Penyelundupan Norma dan Cacat Prosedural Permasalahan menjadi kompleks karena dalam Pasal 20 ayat (8) Perda Kabupaten Bintan Nomor 19 Tahun 2007, disebutkan bahwa batas timur Kabupaten Bintan adalah Pulau Datuk, bukan Pulau Pengikik. Namun dalam peta wilayah, justru disisipkan Pulau Pengikik sebagai bagian dari wilayah tersebut. Ini merupakan bentuk penyelundupan norma hukum (legal smuggling), karena terjadi perbedaan antara isi norma (teks pasal) dan pelaksanaannya (peta wilayah), yang melanggar asas legalitas dan asas ketertiban administrasi negara.

Terlebih lagi, terdapat berita acara batas wilayah antara Provinsi Kepulauan Riau dan Kalimantan Barat yang tidak melibatkan Kabupaten Mempawah sebagai pemilik sah wilayah tersebut. Padahal berdasarkan Permendagri No. 141 Tahun 2017, pelibatan kabupaten/kota yang bersangkutan adalah syarat mutlak dalam proses penegasan batas.

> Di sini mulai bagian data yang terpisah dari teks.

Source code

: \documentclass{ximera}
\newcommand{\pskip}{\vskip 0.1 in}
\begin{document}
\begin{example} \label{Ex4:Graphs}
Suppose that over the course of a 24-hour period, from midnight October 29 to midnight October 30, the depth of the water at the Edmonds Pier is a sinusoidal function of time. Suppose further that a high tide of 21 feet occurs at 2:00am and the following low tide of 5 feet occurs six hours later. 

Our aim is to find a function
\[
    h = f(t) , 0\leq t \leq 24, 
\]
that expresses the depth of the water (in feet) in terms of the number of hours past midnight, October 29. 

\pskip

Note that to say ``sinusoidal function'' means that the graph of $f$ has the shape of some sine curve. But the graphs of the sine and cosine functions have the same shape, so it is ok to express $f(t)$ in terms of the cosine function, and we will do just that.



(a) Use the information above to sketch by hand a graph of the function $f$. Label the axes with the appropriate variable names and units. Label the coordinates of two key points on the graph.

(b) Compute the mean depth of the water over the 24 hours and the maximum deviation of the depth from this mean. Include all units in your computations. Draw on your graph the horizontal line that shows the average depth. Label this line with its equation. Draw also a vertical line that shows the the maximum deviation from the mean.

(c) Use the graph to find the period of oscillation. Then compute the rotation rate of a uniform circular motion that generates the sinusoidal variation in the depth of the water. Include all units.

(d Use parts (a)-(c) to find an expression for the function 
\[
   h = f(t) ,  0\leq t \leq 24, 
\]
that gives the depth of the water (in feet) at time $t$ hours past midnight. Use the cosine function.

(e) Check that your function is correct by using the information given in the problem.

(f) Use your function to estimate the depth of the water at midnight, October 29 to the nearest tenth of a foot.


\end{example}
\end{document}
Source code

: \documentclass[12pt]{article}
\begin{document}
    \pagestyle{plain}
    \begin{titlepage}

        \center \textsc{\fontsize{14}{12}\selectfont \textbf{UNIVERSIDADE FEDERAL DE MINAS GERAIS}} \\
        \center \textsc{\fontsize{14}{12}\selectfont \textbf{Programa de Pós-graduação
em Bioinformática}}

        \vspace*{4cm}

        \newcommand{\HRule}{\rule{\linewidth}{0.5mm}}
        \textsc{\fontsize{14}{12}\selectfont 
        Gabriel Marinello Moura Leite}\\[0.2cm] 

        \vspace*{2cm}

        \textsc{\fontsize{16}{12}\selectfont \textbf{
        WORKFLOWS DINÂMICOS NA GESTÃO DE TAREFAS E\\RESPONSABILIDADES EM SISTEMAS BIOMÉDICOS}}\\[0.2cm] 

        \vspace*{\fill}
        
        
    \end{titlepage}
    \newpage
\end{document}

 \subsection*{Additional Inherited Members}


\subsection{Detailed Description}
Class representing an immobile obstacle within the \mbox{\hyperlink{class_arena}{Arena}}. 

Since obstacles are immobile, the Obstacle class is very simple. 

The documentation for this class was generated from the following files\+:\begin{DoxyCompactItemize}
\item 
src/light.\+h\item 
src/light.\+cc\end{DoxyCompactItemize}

Dengan demikian, berita acara tersebut tidak sah secara administratif, karena cacat prosedural dan melanggar Asas Umum Pemerintahan yang Baik (AUPB), terutama asas partisipasi dan transparansi.

Kesiapan Kalbar: Langkah Konstitusional dan Administratif

Pernyataan Wakil Gubernur Kalbar menunjukkan sikap hati-hati dan taat konstitusi, karena menunggu “data valid sesuai histori” sebelum bertindak. Ini mencerminkan prinsip due process of law yang penting dalam penyelesaian konflik antarwilayah. Sekaligus menunjukkan bahwa Kalbar memahami bahwa penguasaan wilayah tidak hanya berdasar keputusan administratif, tetapi harus berdasar hukum historis dan konstitusional yang sah.

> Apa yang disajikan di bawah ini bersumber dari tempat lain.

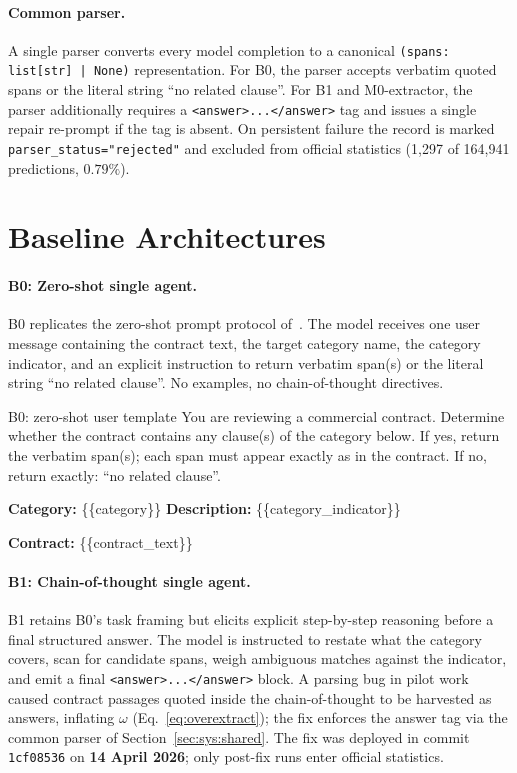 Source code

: \paragraph{Common parser.}
A single parser converts every model completion to a canonical
\texttt{(spans: list[str]~|~None)} representation. For B0, the parser accepts
verbatim quoted spans or the literal string ``no related clause''. For B1 and
M0-extractor, the parser additionally requires a \texttt{<answer>...</answer>} tag
and issues a single repair re-prompt if the tag is absent. On persistent failure the
record is marked \texttt{parser\_status="rejected"} and excluded from official
statistics (1{,}297 of 164{,}941 predictions, $0.79\%$).

\section{Baseline Architectures}\label{sec:sys:baselines}

\paragraph{B0: Zero-shot single agent.}
B0 replicates the zero-shot prompt protocol of~\cite{liu2025contracteval}. The model
receives one user message containing the contract text, the target category name, the
category indicator, and an explicit instruction to return verbatim span(s) or the
literal string ``no related clause''. No examples, no chain-of-thought directives.

\begin{promptbox}{B0: zero-shot user template}
You are reviewing a commercial contract. Determine whether the contract contains
any clause(s) of the category below. If yes, return the verbatim span(s); each span
must appear exactly as in the contract. If no, return exactly: ``no related clause''.

\textbf{Category:} \{\{category\}\} \quad
\textbf{Description:} \{\{category\_indicator\}\}

\textbf{Contract:} \{\{contract\_text\}\}
\end{promptbox}

\paragraph{B1: Chain-of-thought single agent.}
B1 retains B0's task framing but elicits explicit step-by-step reasoning before a
final structured answer. The model is instructed to restate what the category covers,
scan for candidate spans, weigh ambiguous matches against the indicator, and emit a
final \texttt{<answer>...</answer>} block. A parsing bug in pilot work caused
contract passages quoted inside the chain-of-thought to be harvested as answers,
inflating $\omega$ (Eq.~\ref{eq:overextract}); the fix enforces the answer tag via
the common parser of Section~\ref{sec:sys:shared}. The fix was deployed in commit
\texttt{1cf08536} on \textbf{14 April 2026}; only post-fix
runs enter official statistics.

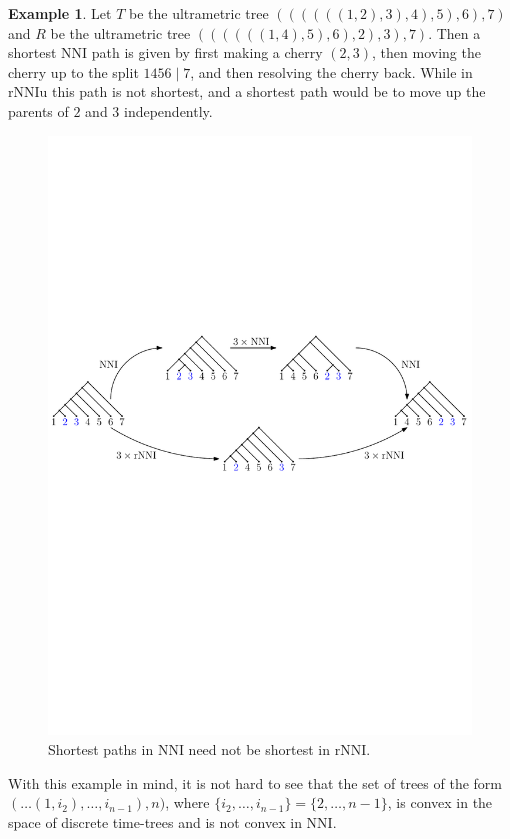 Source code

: \documentclass{amsart}
\theoremstyle{definition}
\newtheorem{example}[lemma]{Example}
\newcommand{\nni}{\mathrm{NNI}}
\newcommand{\rnni}{\mathrm{rNNI}}
\newcommand{\rnniu}{\mathrm{rNNIu}}
\begin{document}
\begin{example}
Let $T$ be the ultrametric tree $((((((1, 2), 3), 4), 5), 6), 7)$ and $R$ be the ultrametric tree $((((((1, 4), 5), 6), 2), 3), 7)$.
Then a shortest $\nni$ path is given by first making a cherry $(2,3)$, then moving the cherry up to the split $1456 \mid 7$, and then resolving the cherry back.
While in $\rnniu$ this path is not shortest, and a shortest path would be to move up the parents of $2$ and $3$ independently.

\begin{figure}[ht]
\centering
\includegraphics[width=\textwidth]{NNI_VS_rNNI.pdf}
\caption{Shortest paths in $\nni$ need not be shortest in $\rnni$.}
\label{NNI_VS_rNNI.pdf}
\end{figure}
\end{example}

With this example in mind, it is not hard to see that the set of trees of the form $(\ldots(1, i_2), \ldots, i_{n-1}), n)$, where $\{i_2, \ldots, i_{n-1}\} = \{2, \ldots, n-1\}$, is convex in the space of discrete time-trees and is not convex in $\nni$.
\end{document}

Keputusan Mendagri No. 100.1.1-6117 Tahun 2022, yang mencantumkan pemutakhiran kode wilayah administrasi termasuk Pulau Pengikik dalam wilayah Kepulauan Riau, bukanlah keputusan konstitutif (penciptaan hak baru), melainkan bersifat administratif dan dapat dikoreksi jika bertentangan dengan sejarah dan hukum formal.

Penutup: Posisi Kalimantan Barat dan Kepastian Hukum

Dengan mempertimbangkan sejarah kolonial, status DIKB berdasarkan hukum internasional (Protokol KMB), UU pembentukan provinsi, asas legalitas dan prosedur administratif, serta asas tata negara, maka klaim Kalbar atas Pulau Pengikik memiliki dasar hukum yang sangat kuat.

Sikap Wakil Gubernur yang akan “melawan” jika ditemukan dasar sah atas klaim tersebut merupakan bentuk pembelaan konstitusional atas wilayah provinsi, yang dapat diaktualisasikan dalam bentuk:

  1. Surat Keberatan Resmi ke Kemendagri dan BIG;
  2. Permintaan revisi kode wilayah dalam database nasional;
  3. Pengajuan uji materiil ke Mahkamah Agung terhadap Perda Bintan No. 19 Tahun 2007;
  4. Penyusunan Legal Opinion berbasis sejarah hukum dan perjanjian internasional;
  5. Penyelesaian melalui Mahkamah Konstitusi apabila terjadi konflik kewenangan antar pemerintah daerah.